==== EXTRACTED ENTRIES ====

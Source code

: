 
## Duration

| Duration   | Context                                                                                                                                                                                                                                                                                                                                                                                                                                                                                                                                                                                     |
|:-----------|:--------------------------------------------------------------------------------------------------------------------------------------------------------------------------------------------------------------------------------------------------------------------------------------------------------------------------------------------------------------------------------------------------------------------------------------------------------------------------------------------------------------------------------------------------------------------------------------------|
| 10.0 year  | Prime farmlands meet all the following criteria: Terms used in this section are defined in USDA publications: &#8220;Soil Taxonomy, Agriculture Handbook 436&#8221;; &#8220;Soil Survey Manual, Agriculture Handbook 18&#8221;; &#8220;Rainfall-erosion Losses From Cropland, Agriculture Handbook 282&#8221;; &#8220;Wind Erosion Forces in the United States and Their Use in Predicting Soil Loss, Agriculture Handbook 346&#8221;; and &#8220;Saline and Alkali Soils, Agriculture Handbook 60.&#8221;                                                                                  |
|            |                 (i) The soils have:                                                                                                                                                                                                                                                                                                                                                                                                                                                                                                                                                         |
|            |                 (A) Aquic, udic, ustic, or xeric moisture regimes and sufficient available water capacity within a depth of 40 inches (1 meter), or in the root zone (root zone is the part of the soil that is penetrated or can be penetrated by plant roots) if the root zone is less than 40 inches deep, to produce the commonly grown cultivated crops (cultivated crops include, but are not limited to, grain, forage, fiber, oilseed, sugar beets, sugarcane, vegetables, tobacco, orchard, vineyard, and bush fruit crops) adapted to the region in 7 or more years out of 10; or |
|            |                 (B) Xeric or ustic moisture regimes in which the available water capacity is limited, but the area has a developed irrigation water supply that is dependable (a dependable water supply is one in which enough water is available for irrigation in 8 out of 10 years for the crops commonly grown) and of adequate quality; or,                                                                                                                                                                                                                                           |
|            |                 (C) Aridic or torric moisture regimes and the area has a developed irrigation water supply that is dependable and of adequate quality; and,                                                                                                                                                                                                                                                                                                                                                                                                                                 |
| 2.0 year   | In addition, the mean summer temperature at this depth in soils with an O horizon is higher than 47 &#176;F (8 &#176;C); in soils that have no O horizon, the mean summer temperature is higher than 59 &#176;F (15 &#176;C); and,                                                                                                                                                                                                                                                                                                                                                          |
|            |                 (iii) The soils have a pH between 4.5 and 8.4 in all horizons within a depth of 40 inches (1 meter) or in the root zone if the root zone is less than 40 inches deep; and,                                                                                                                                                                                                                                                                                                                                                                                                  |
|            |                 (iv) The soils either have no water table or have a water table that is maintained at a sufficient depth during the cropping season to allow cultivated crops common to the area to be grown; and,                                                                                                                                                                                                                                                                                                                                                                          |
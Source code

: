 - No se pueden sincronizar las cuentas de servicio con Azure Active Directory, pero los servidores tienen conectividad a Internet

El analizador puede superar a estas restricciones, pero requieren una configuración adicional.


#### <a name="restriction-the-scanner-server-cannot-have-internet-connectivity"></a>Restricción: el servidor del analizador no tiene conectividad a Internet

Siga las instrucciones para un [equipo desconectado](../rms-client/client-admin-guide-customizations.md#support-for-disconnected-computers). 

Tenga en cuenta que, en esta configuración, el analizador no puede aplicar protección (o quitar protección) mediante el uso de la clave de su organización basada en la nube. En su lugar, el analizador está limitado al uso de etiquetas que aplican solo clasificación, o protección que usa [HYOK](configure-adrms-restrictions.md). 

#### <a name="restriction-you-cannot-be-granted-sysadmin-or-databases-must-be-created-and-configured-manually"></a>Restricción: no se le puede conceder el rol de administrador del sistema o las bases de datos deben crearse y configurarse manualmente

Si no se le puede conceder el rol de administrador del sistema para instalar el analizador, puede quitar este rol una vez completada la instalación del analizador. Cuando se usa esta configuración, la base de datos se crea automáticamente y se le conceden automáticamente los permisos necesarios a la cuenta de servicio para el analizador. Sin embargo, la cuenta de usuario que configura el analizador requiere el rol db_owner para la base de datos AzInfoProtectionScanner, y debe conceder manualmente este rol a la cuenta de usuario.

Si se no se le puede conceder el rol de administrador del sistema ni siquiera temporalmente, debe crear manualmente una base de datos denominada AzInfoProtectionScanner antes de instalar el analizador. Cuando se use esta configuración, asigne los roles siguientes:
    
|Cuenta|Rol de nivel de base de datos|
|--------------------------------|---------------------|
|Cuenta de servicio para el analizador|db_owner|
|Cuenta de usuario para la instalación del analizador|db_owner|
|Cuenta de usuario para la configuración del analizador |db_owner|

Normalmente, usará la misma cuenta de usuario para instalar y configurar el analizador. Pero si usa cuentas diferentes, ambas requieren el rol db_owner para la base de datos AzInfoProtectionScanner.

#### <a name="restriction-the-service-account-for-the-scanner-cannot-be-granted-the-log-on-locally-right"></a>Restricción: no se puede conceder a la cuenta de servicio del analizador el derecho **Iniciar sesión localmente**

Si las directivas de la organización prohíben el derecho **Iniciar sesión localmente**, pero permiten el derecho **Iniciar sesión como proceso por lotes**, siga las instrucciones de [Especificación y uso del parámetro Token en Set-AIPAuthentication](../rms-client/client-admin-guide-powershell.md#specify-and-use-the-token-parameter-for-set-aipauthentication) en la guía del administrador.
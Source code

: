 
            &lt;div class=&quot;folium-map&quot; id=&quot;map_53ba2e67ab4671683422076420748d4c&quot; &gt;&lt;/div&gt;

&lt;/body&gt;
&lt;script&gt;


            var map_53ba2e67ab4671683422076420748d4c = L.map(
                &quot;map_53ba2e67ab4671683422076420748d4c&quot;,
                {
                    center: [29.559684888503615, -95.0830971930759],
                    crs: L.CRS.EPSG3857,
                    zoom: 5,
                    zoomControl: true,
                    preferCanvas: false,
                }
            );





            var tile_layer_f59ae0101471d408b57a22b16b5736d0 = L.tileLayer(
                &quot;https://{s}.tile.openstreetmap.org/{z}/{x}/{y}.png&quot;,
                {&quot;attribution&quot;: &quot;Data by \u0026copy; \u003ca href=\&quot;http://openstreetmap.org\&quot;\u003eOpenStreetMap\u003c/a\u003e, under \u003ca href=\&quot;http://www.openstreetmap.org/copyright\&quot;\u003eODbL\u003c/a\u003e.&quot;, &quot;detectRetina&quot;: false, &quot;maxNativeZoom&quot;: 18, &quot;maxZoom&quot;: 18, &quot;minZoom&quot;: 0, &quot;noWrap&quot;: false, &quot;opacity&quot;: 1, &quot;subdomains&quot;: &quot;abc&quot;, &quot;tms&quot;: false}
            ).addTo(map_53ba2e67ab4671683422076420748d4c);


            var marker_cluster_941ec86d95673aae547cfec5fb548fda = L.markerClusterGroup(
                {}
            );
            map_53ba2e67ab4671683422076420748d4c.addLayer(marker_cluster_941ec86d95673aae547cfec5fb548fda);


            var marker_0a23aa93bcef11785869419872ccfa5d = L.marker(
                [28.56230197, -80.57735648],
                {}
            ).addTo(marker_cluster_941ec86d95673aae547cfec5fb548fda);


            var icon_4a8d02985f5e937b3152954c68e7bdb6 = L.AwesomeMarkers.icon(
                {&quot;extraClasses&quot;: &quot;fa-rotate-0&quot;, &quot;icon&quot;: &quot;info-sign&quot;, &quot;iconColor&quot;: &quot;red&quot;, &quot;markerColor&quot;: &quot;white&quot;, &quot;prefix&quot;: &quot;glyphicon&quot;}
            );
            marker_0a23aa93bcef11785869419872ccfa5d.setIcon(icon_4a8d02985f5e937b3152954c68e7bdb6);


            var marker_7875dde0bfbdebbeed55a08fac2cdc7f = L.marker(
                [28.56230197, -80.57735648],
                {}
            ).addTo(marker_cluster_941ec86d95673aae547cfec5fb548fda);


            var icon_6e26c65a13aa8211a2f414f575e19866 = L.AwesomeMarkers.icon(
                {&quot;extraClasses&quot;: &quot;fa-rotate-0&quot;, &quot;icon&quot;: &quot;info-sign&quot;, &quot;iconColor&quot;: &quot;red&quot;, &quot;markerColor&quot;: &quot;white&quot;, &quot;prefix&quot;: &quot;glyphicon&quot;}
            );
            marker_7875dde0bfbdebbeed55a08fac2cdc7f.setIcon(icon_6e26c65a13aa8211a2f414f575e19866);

====

◆ WORK INSTRUCTIONS: Write out only the lines from the very start of the entries above to the line that includes "Prime farmlands meet", both ends included, each one unchanged.

◆ ANSWER SECTION:
Source code

: 
## Duration

| Duration   | Context                                                                                                                                                                                                                                                                                                                                                                                                                                                                                                                                                                                     |
|:-----------|:--------------------------------------------------------------------------------------------------------------------------------------------------------------------------------------------------------------------------------------------------------------------------------------------------------------------------------------------------------------------------------------------------------------------------------------------------------------------------------------------------------------------------------------------------------------------------------------------|
| 10.0 year  | Prime farmlands meet all the following criteria: Terms used in this section are defined in USDA publications: &#8220;Soil Taxonomy, Agriculture Handbook 436&#8221;; &#8220;Soil Survey Manual, Agriculture Handbook 18&#8221;; &#8220;Rainfall-erosion Losses From Cropland, Agriculture Handbook 282&#8221;; &#8220;Wind Erosion Forces in the United States and Their Use in Predicting Soil Loss, Agriculture Handbook 346&#8221;; and &#8220;Saline and Alkali Soils, Agriculture Handbook 60.&#8221;                                                                                  |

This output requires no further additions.